Introductory lectures, mandatory
Introduction to Data Science, 6 CP; Mathematics of Data Science, 9 CP

Required electives
Foundational lectures in mathematics and computer science

Mandatory module: Ethics, Technology, and Data, 4 CP

Additional Skills 0-12 CP

Courses freely chosen from among the broad range of RWTH offerings

Seminar, Lab Course
12 CP

Seminar, 5 CP; Lab Course, 7 CP

Specialization Area
14-22 CP

including Master’s Thesis
30 CP

Computer Science CS

Mathematics
M

Computer Science and Mathematics CSM

Application Area BA, CLS, CSS oder P

Lectures

Master’s Thesis

The foundational area covers the main methodological foundations of data science. It consists of a list of selected modules from computer science and mathematics, among them the introductory modules "Introduction to Data Science" and "Mathematics of Data Science". An additional part of the core area is the module "Ethics, Technology, and Data".

As "additional skills", students have the option of choosing up to 12 CP in courses from a wide range of areas, for example a language course or a non-technical subject.

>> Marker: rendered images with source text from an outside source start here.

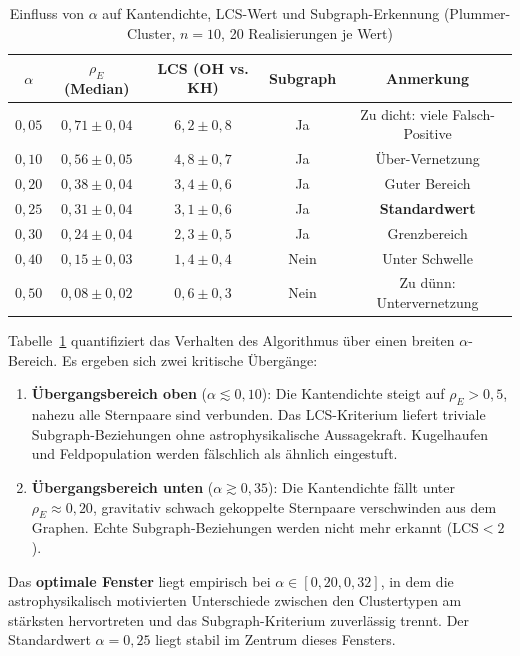 ﻿\documentclass[a4paper,12pt]{report}
\theoremstyle{definition}
\begin{document}
\begin{table}[H]
\centering
\caption{Einfluss von $\alpha$ auf Kantendichte, LCS-Wert und Subgraph-Erkennung (Plummer-Cluster, $n = 10$, 20 Realisierungen je Wert)}
\label{tab:alpha}
\begin{tabular}{ccccc}
\toprule
$\alpha$ & $\rho_E$ (Median) & LCS (OH vs. KH) & Subgraph & Anmerkung \\
\midrule
$0{,}05$ & $0{,}71 \pm 0{,}04$ & $6{,}2 \pm 0{,}8$ & Ja  & Zu dicht: viele Falsch-Positive \\
$0{,}10$ & $0{,}56 \pm 0{,}05$ & $4{,}8 \pm 0{,}7$ & Ja  & Über-Vernetzung \\
$0{,}20$ & $0{,}38 \pm 0{,}04$ & $3{,}4 \pm 0{,}6$ & Ja  & Guter Bereich \\
$0{,}25$ & $0{,}31 \pm 0{,}04$ & $3{,}1 \pm 0{,}6$ & Ja  & \textbf{Standardwert} \\
$0{,}30$ & $0{,}24 \pm 0{,}04$ & $2{,}3 \pm 0{,}5$ & Ja  & Grenzbereich \\
$0{,}40$ & $0{,}15 \pm 0{,}03$ & $1{,}4 \pm 0{,}4$ & Nein & Unter Schwelle \\
$0{,}50$ & $0{,}08 \pm 0{,}02$ & $0{,}6 \pm 0{,}3$ & Nein & Zu dünn: Untervernetzung \\
\bottomrule
\end{tabular}
\end{table}

Tabelle~\ref{tab:alpha} quantifiziert das Verhalten des Algorithmus über einen breiten $\alpha$-Bereich. Es ergeben sich zwei kritische Übergänge:

\begin{enumerate}
    \item \textbf{Übergangsbereich oben} ($\alpha \lesssim 0{,}10$): Die Kantendichte steigt auf $\rho_E > 0{,}5$, nahezu alle Sternpaare sind verbunden. Das LCS-Kriterium liefert triviale Subgraph-Beziehungen ohne astrophysikalische Aussagekraft. Kugelhaufen und Feldpopulation werden fälschlich als ähnlich eingestuft.

    \item \textbf{Übergangsbereich unten} ($\alpha \gtrsim 0{,}35$): Die Kantendichte fällt unter $\rho_E \approx 0{,}20$, gravitativ schwach gekoppelte Sternpaare verschwinden aus dem Graphen. Echte Subgraph-Beziehungen werden nicht mehr erkannt ($\mathrm{LCS} < 2$).
\end{enumerate}

Das \textbf{optimale Fenster} liegt empirisch bei $\alpha \in [0{,}20, 0{,}32]$, in dem die astrophysikalisch motivierten Unterschiede zwischen den Clustertypen am stärksten hervortreten und das Subgraph-Kriterium zuverlässig trennt. Der Standardwert $\alpha = 0{,}25$ liegt stabil im Zentrum dieses Fensters.
\end{document}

The second part of the curriculum is the specialization area, leading towards the final Master's thesis. While the specialization areas "Computer Science", "Mathematics", and "Computer Science and Mathematics" focus on strong methodological competences, a specialization in one of the application areas, as listed above, enables students to work on applied data science problems in the context of another discipline.

Find more information on the course of study homepage.

 

Prerequisites

The program builds on the Bachelor’s degree programs in mathematics or computer science. It requires a Bachelor’s degree in mathematics, computer science, physics, or a related area. You can find more information about the prerequisites on the course of study web page.

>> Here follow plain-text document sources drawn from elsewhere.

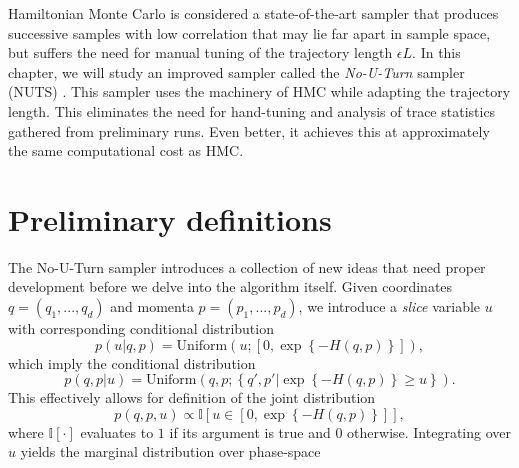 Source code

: Hamiltonian Monte Carlo is considered a state-of-the-art sampler that produces successive samples with low correlation
that may lie far apart in sample space, 
but suffers the need for manual tuning of the trajectory length $\epsilon L$. 
In this chapter, we will study an improved sampler called the \textit{No-U-Turn} sampler (NUTS) \cite{nuts}. This sampler uses the machinery of HMC while adapting the trajectory length. This eliminates the need for hand-tuning and analysis of trace statistics gathered from preliminary runs. Even better, it achieves this at approximately the same computational cost as HMC. 

\section{Preliminary definitions}
The No-U-Turn sampler introduces a collection of new ideas that need proper development before we delve into the algorithm itself.
Given coordinates $q = (q_1, ..., q_d)$ and  momenta $p = (p_1, ..., p_d)$, we introduce a \textit{slice} variable $u$
with corresponding conditional distribution
\begin{equation}
    p(u|q, p) = \text{Uniform}\left(u; \left[0, \exp\left\{-H(q, p)\right\}\right]\right),
\end{equation}
which imply the conditional distribution
\begin{equation}
    p(q, p|u) = \text{Uniform}\left( q, p; \left\{q', p' \bigg| \exp\left\{-H(q, p)\right\} \geq u \right\} \right).
\end{equation}
This effectively allows for definition of the joint distribution
\begin{equation}
    p(q, p, u) \propto \mathbb{I}\left[u \in \left[0, \exp\left\{-H(q, p)\right\}\right]\right],
\end{equation}
where $\mathbb{I}[\cdot]$ evaluates to $1$ if its argument is true and $0$ otherwise. Integrating over $u$ yields the marginal distribution
over phase-space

The required educational background is formulated in the examination regulations. The examination board determines whether the entry requirements are fulfilled.

 

Career Prospects

Data-Science methods are used in a broad spectrum of applications in science and industry.

Data science gains increasing importance in the industry due to the desire and the need for utilizing the information that becomes available because of the comprehensive networking of terminal equipment - Internet of Things, Industry 4.0 - the widespread use of social networks and the availability of immense amounts of measurement, multimedia and simulation data. In addition to the companies from ICT, financial and service sectors, also "classical" industrial companies look for graduates with this qualification profile.

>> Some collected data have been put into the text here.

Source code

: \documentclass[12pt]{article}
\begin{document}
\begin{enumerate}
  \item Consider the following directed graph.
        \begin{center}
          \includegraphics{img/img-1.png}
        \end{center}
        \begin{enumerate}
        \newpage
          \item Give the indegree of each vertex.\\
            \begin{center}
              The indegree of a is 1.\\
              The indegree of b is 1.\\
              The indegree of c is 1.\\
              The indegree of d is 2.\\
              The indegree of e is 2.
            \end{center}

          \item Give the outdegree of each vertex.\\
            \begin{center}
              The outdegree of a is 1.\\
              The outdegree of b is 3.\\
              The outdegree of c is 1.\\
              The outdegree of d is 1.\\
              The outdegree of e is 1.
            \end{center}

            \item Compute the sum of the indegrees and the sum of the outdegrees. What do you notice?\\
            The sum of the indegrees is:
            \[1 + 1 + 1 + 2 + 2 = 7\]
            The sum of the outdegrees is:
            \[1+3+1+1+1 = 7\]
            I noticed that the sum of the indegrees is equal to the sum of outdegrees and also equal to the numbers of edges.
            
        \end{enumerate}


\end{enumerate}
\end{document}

Data Science is also a hot research topic, which gains in importance as a cross-sectional topic almost everywhere including natural sciences, engineering, and medical science.

 

Module Handbook and Examination Regulations

The module handbook provides a description of all modules of a degree program and offers a comprehensive insight into the program contents.

The examination regulations are comprised of legally binding provisions on learning objectives, prerequisites for study, the course structure and processes, and examination procedures.

Regulations that generally apply to all Bachelor's and Master's degree programs, including information on language proficiency requirements, can be found in RWTH's General Examination Regulations. These general regulations are further specified and complemented by the subject-specific examination regulations.

If two examination regulations are valid for a degree program during a transition phase, the most current version shall apply to students enrolling in the program for the first time.

Please note that only the German examination regulations are legally binding.

Module Handbook
Subject Specific Examination Regulations
RWTH's General Examination Regulations

 

Faculty

The Master course of study in Data Science is offered by the Department of Computer Science and the Department of Mathematics in the Faculty of Mathematics, Informatics, and Computer Science.